** Task to carry out **
Write out the full set of records below exactly.

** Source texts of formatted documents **
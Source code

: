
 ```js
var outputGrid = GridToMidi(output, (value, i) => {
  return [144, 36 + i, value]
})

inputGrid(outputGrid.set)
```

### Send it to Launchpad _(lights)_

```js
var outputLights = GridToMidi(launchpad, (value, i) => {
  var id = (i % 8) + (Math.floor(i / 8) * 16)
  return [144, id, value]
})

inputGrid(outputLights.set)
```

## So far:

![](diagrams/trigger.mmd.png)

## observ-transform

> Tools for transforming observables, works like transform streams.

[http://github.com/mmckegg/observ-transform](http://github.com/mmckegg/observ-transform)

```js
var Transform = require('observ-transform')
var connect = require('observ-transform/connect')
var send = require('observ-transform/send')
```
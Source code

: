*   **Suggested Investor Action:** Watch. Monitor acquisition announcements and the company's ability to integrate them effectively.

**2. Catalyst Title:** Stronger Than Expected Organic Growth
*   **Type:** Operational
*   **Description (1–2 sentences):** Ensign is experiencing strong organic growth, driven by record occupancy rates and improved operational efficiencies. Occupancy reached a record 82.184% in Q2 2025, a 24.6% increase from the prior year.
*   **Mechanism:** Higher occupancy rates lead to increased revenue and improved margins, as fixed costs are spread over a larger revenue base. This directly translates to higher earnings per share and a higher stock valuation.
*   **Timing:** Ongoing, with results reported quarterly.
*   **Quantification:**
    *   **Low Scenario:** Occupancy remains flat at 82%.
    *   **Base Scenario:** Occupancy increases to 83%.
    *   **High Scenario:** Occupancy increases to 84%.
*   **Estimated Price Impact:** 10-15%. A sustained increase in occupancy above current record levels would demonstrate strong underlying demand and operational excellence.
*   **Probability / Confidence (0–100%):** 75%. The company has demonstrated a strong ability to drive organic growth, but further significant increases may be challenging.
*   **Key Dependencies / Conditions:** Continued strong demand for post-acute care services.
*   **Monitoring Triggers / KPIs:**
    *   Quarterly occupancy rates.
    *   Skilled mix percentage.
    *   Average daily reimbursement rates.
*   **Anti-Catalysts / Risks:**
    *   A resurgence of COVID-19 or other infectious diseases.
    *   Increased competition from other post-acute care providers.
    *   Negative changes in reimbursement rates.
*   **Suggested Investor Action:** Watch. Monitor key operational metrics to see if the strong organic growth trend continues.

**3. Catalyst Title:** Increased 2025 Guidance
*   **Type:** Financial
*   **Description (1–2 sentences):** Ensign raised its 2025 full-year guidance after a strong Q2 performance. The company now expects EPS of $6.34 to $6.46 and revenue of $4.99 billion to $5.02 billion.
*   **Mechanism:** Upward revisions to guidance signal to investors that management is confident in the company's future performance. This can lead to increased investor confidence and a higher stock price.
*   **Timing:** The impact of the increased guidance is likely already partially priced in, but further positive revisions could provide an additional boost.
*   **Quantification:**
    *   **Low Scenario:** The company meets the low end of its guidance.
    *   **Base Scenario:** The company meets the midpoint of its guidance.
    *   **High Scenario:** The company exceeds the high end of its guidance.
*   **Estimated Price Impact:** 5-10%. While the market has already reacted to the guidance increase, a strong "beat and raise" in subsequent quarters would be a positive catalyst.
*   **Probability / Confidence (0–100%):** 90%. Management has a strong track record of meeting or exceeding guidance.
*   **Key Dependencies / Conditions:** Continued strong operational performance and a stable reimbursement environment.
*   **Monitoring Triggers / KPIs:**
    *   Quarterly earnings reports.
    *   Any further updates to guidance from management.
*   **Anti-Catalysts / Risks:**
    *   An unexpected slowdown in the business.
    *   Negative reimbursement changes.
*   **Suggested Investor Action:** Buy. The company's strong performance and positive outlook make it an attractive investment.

** Expected answer **
Source code

:
 ```js
var outputGrid = GridToMidi(output, (value, i) => {
  return [144, 36 + i, value]
})

inputGrid(outputGrid.set)
```

### Send it to Launchpad _(lights)_

```js
var outputLights = GridToMidi(launchpad, (value, i) => {
  var id = (i % 8) + (Math.floor(i / 8) * 16)
  return [144, id, value]
})

inputGrid(outputLights.set)
```

## So far:

![](diagrams/trigger.mmd.png)

## observ-transform

> Tools for transforming observables, works like transform streams.

[http://github.com/mmckegg/observ-transform](http://github.com/mmckegg/observ-transform)

```js
var Transform = require('observ-transform')
var connect = require('observ-transform/connect')
var send = require('observ-transform/send')
```
Source code

:*   **Suggested Investor Action:** Watch. Monitor acquisition announcements and the company's ability to integrate them effectively.

**2. Catalyst Title:** Stronger Than Expected Organic Growth
*   **Type:** Operational
*   **Description (1–2 sentences):** Ensign is experiencing strong organic growth, driven by record occupancy rates and improved operational efficiencies. Occupancy reached a record 82.184% in Q2 2025, a 24.6% increase from the prior year.
*   **Mechanism:** Higher occupancy rates lead to increased revenue and improved margins, as fixed costs are spread over a larger revenue base. This directly translates to higher earnings per share and a higher stock valuation.
*   **Timing:** Ongoing, with results reported quarterly.
*   **Quantification:**
    *   **Low Scenario:** Occupancy remains flat at 82%.
    *   **Base Scenario:** Occupancy increases to 83%.
    *   **High Scenario:** Occupancy increases to 84%.
*   **Estimated Price Impact:** 10-15%. A sustained increase in occupancy above current record levels would demonstrate strong underlying demand and operational excellence.
*   **Probability / Confidence (0–100%):** 75%. The company has demonstrated a strong ability to drive organic growth, but further significant increases may be challenging.
*   **Key Dependencies / Conditions:** Continued strong demand for post-acute care services.
*   **Monitoring Triggers / KPIs:**
    *   Quarterly occupancy rates.
    *   Skilled mix percentage.
    *   Average daily reimbursement rates.
*   **Anti-Catalysts / Risks:**
    *   A resurgence of COVID-19 or other infectious diseases.
    *   Increased competition from other post-acute care providers.
    *   Negative changes in reimbursement rates.
*   **Suggested Investor Action:** Watch. Monitor key operational metrics to see if the strong organic growth trend continues.

**3. Catalyst Title:** Increased 2025 Guidance
*   **Type:** Financial
*   **Description (1–2 sentences):** Ensign raised its 2025 full-year guidance after a strong Q2 performance. The company now expects EPS of $6.34 to $6.46 and revenue of $4.99 billion to $5.02 billion.
*   **Mechanism:** Upward revisions to guidance signal to investors that management is confident in the company's future performance. This can lead to increased investor confidence and a higher stock price.
*   **Timing:** The impact of the increased guidance is likely already partially priced in, but further positive revisions could provide an additional boost.
*   **Quantification:**
    *   **Low Scenario:** The company meets the low end of its guidance.
    *   **Base Scenario:** The company meets the midpoint of its guidance.
    *   **High Scenario:** The company exceeds the high end of its guidance.
*   **Estimated Price Impact:** 5-10%. While the market has already reacted to the guidance increase, a strong "beat and raise" in subsequent quarters would be a positive catalyst.
*   **Probability / Confidence (0–100%):** 90%. Management has a strong track record of meeting or exceeding guidance.
*   **Key Dependencies / Conditions:** Continued strong operational performance and a stable reimbursement environment.
*   **Monitoring Triggers / KPIs:**
    *   Quarterly earnings reports.
    *   Any further updates to guidance from management.
*   **Anti-Catalysts / Risks:**
    *   An unexpected slowdown in the business.
    *   Negative reimbursement changes.
*   **Suggested Investor Action:** Buy. The company's strong performance and positive outlook make it an attractive investment.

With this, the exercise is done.